Argentina-Inghilterra del 1986. Molto più di una semplice partita

Alberto Facchinetti

Un match giocato male da entrambe le squadre ma reso memorabile da due gol di Maradona: il libro "La partita" di Andrés Burgo, racconta il contesto storico e le vicende di quella giornata compresa la famosa "Mano de Dios".

"Secondo me è la peggior partita che abbiamo giocato al Mondiale, eppure quei due colpi a sensazione di Diego complicano la credibilità di questa teoria. Entrambe le squadre hanno giocato male, forse perché i nervi hanno finito per imballarci oltremodo. Per Maradona, chiaramente tutto questo non vale”, è quanto scrive Jorge Valdano, quel giorno in campo, in una mail al giornalista Andrés Burgo per La partita. Argentina-Inghilterra 1986, libro uscito in questi giorni per la casa editrice 66thand2nd. Non è solo il cosiddetto bel calcio a rendere indimenticabile una partita.
 

La gara in questione viene giocata il 22 giugno 1986, esattamente 38 anni fa, allo Stadio Azteca, Mondiale del Messico. Maradona realizza due gol che nessuno scorderà più, quello che per ore non si capisce se sia stato realizzato con la mano o di testa e quello ribattezzato “del secolo”, partito dalla propria metà campo segna dopo aver scartato mezza squadra inglese. Nel libro, tradotto molto bene dallo scrittore di sport Fabrizio Gabrielli, Burgo racconta i gol e descrive il clima di una giornata che si portava dietro connessioni con la politica, la cronaca e la storia.
 

Ci sono episodi divertenti. La vigilia è segnata dall’affannosa ricerca argentina di magliette azzurre con cui scendere in campo il giorno dopo, la seconda maglia ufficiale è troppo calda per le temperature del Messico a mezzogiorno. In qualche modo si trovano, hanno il collo a V, lo stemma incompleto, i numeri grigi e un tessuto di bassa qualità.
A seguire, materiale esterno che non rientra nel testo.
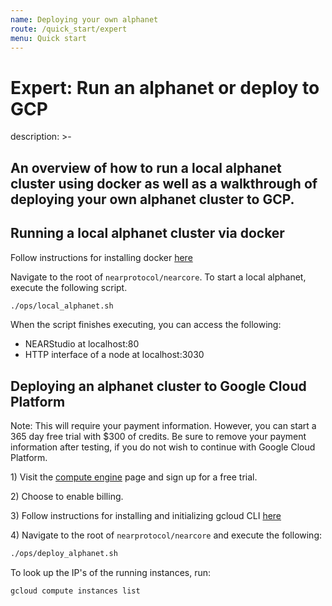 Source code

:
 ```yaml
---
name: Deploying your own alphanet
route: /quick_start/expert
menu: Quick start
---
```


# Expert: Run an alphanet or deploy to GCP

description: &gt;-

## An overview of how to run a local alphanet cluster using docker as well as a walkthrough of deploying your own alphanet cluster to GCP.

## Running a local alphanet cluster via docker

Follow instructions for installing docker [here](https://docs.docker.com/install/#supported-platforms)

Navigate to the root of `nearprotocol/nearcore`. To start a local alphanet, execute the following script.

```bash
./ops/local_alphanet.sh
```

When the script finishes executing, you can access the following:

* NEARStudio at localhost:80
* HTTP interface of a node at localhost:3030

## Deploying an alphanet cluster to Google Cloud Platform

Note: This will require your payment information. However, you can start a 365 day free trial with $300 of credits. Be sure to remove your payment information after testing, if you do not wish to continue with Google Cloud Platform.

1\) Visit the [compute engine](https://console.cloud.google.com/compute) page and sign up for a free trial.

2\) Choose to enable billing.

3\) Follow instructions for installing and initializing gcloud CLI [here](https://cloud.google.com/sdk/docs/quickstarts)

4\) Navigate to the root of `nearprotocol/nearcore` and execute the following:

```bash
./ops/deploy_alphanet.sh
```

To look up the IP's of the running instances, run:

```bash
gcloud compute instances list
```

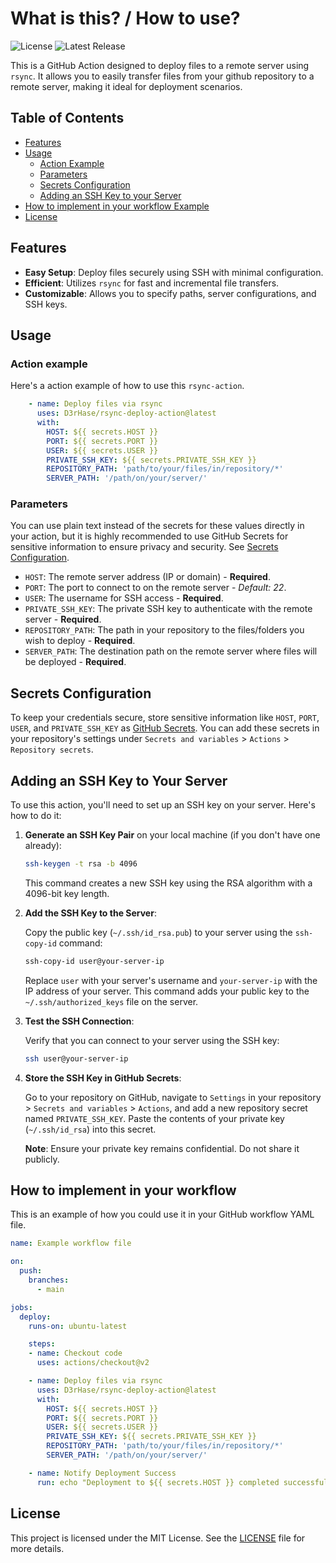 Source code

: # What is this? / How to use?

![License](https://img.shields.io/badge/license-MIT-blue.svg)
![Latest Release](https://img.shields.io/github/v/release/D3rHase/rsync-deploy-action?style=flat-square)

This is a GitHub Action designed to deploy files to a remote server using `rsync`. It allows you to easily transfer files from your github repository to a remote server, making it ideal for deployment scenarios.

## Table of Contents

- [Features](#features)
- [Usage](#usage)
  - [Action Example](#action-example)
  - [Parameters](#parameters)
  - [Secrets Configuration](#secrets-configuration)
  - [Adding an SSH Key to your Server](#adding-an-ssh-key-to-your-server)
- [How to implement in your workflow Example](#how-to-implement-in-your-workflow)
- [License](#license)

## Features

- **Easy Setup**: Deploy files securely using SSH with minimal configuration.
- **Efficient**: Utilizes `rsync` for fast and incremental file transfers.
- **Customizable**: Allows you to specify paths, server configurations, and SSH keys.

## Usage

### Action example

Here's a action example of how to use this `rsync-action`.



```yaml
    - name: Deploy files via rsync
      uses: D3rHase/rsync-deploy-action@latest
      with:
        HOST: ${{ secrets.HOST }}
        PORT: ${{ secrets.PORT }}
        USER: ${{ secrets.USER }}
        PRIVATE_SSH_KEY: ${{ secrets.PRIVATE_SSH_KEY }}
        REPOSITORY_PATH: 'path/to/your/files/in/repository/*'
        SERVER_PATH: '/path/on/your/server/'

```

### Parameters
You can use plain text instead of the secrets for these values directly in your action, but it is highly recommended to use GitHub Secrets for sensitive information to ensure privacy and security. See [Secrets Configuration](#secrets-configuration).

- `HOST`: The remote server address (IP or domain) - **Required**.
- `PORT`: The port to connect to on the remote server - *Default: 22*.
- `USER`: The username for SSH access - **Required**.
- `PRIVATE_SSH_KEY`: The private SSH key to authenticate with the remote server - **Required**.
- `REPOSITORY_PATH`: The path in your repository to the files/folders you wish to deploy - **Required**.
- `SERVER_PATH`: The destination path on the remote server where files will be deployed - **Required**.

## Secrets Configuration

To keep your credentials secure, store sensitive information like `HOST`, `PORT`, `USER`, and `PRIVATE_SSH_KEY` as [GitHub Secrets](https://docs.github.com/en/actions/security-guides/encrypted-secrets). You can add these secrets in your repository's settings under `Secrets and variables` > `Actions` > `Repository secrets`.

## Adding an SSH Key to Your Server

To use this action, you'll need to set up an SSH key on your server. Here's how to do it:

1. **Generate an SSH Key Pair** on your local machine (if you don't have one already):

    ```sh
    ssh-keygen -t rsa -b 4096
    ```

    This command creates a new SSH key using the RSA algorithm with a 4096-bit key length.

2. **Add the SSH Key to the Server**:

    Copy the public key (`~/.ssh/id_rsa.pub`) to your server using the `ssh-copy-id` command:

    ```sh
    ssh-copy-id user@your-server-ip
    ```

    Replace `user` with your server's username and `your-server-ip` with the IP address of your server. This command adds your public key to the `~/.ssh/authorized_keys` file on the server.

3. **Test the SSH Connection**:

    Verify that you can connect to your server using the SSH key:

    ```sh
    ssh user@your-server-ip
    ```

4. **Store the SSH Key in GitHub Secrets**:

    Go to your repository on GitHub, navigate to `Settings` in your repository > `Secrets and variables` > `Actions`, and add a new repository secret named `PRIVATE_SSH_KEY`. Paste the contents of your private key (`~/.ssh/id_rsa`) into this secret.

    **Note**: Ensure your private key remains confidential. Do not share it publicly.

## How to implement in your workflow

This is an example of how you could use it in your GitHub workflow YAML file.

```yaml
name: Example workflow file

on:
  push:
    branches:
      - main

jobs:
  deploy:
    runs-on: ubuntu-latest

    steps:
    - name: Checkout code
      uses: actions/checkout@v2

    - name: Deploy files via rsync
      uses: D3rHase/rsync-deploy-action@latest
      with:
        HOST: ${{ secrets.HOST }}
        PORT: ${{ secrets.PORT }}
        USER: ${{ secrets.USER }}
        PRIVATE_SSH_KEY: ${{ secrets.PRIVATE_SSH_KEY }}
        REPOSITORY_PATH: 'path/to/your/files/in/repository/*'
        SERVER_PATH: '/path/on/your/server/'

    - name: Notify Deployment Success
      run: echo "Deployment to ${{ secrets.HOST }} completed successfully!"
```

## License

This project is licensed under the MIT License. See the [LICENSE](LICENSE) file for more details.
In seguito i collezionisti le riconosceranno dall’etichetta “Hecio en Mexico". Insomma, Maradona e compagni giocheranno “la” partita con una divisa taroccata.
 

Per i quarti di finale contro gli inglesi il ct Carlos Bilardo schiera la squadra con un quasi inedito 3-5-2, modulo con cui si costruirà la vittoria del Mondiale, a farne le spese sarà il leccese Pasculli che aveva realizzato il gol decisivo con l’Uruguay. In campo ci va il centrocampista Enrique e al posto dello squalificato Garrè c’è Julio “el Vasco” Olarticoechea, un altro eroe di giornata ricordato da Burgo. È stato proprio Vasco a pochi minuti dal termine a salvare in maniera miracolosa la porta difesa da Pumpido. La palla supera i due difensori Ruggeri e Brown, lui si tuffa per anticipare Lineker e la devia con la nuca quel tanto che basta. Olarticoechea finisce dentro la porta, apre gli occhi e capisce che la palla non è entrata. I compagni per anni gli toccheranno la pelata, sorridendo del fatto che iniziò a perdere i capelli proprio in quel momento. Ricordiamo che Argentina – Inghilterra finì 2-1.
 

Con i due gol di Diego si consolida anche il mito dell’uruguaiano Victor Hugo Morales, al commento per Radio Argentina. Che il gol sia stato realizzato con la mano è l’unico a capirlo in diretta, anche se poi dallo studio gli faranno cambiare idea. Per l’altro, quello che conosciamo tutti per averlo visto migliaia di volte in tv, tira fuori una radiocronaca che non sfigura al cospetto del gol realizzato: “Gracias Dios, por el fútbol, por Maradona, por estas lágrimas, por este Argentina 2 - Inglaterra 0”. L’espressione “Mano de Dios” è invece un’intuizione di un redattore argentino dell’Ansa Nestor Ferror, poi ripresa il giorno dopo dai giornali messicani.
 

Ci sono davvero tante storie dentro quei novanta minuti. Commuove quella di Héctor Rebasti, portiere nelle giovanili del San Lorenzo e già nel giro della prima squadra dell’Huracan, quando nell’aprile 1982 diventa uno dei 9804 combattenti argentini chiamati alla guerra delle Falkland-Malvinas tra Argentina e Regno Unito. Altri suoi coetanei presenti al Mondiale in Messico avevano evitato la leva per meriti calcistici o semplicemente per un colpo fortuna. Allora infatti in Argentina si diventava soldato dopo un sorteggio fatto con la lotteria nazionale. Quattro anni più tardi Rebasti, che avrebbe visto la sua carriera da calciatore interrompersi proprio a causa della guerra, è a Buenos Aires a guardare il match in TV. “Quella partita per me è stata una seduta psicanalitica, uno scarico emozionale impressionante. L’ho vissuta come il trionfo non solo dell’Argentina, ma dell’intera classe 1962".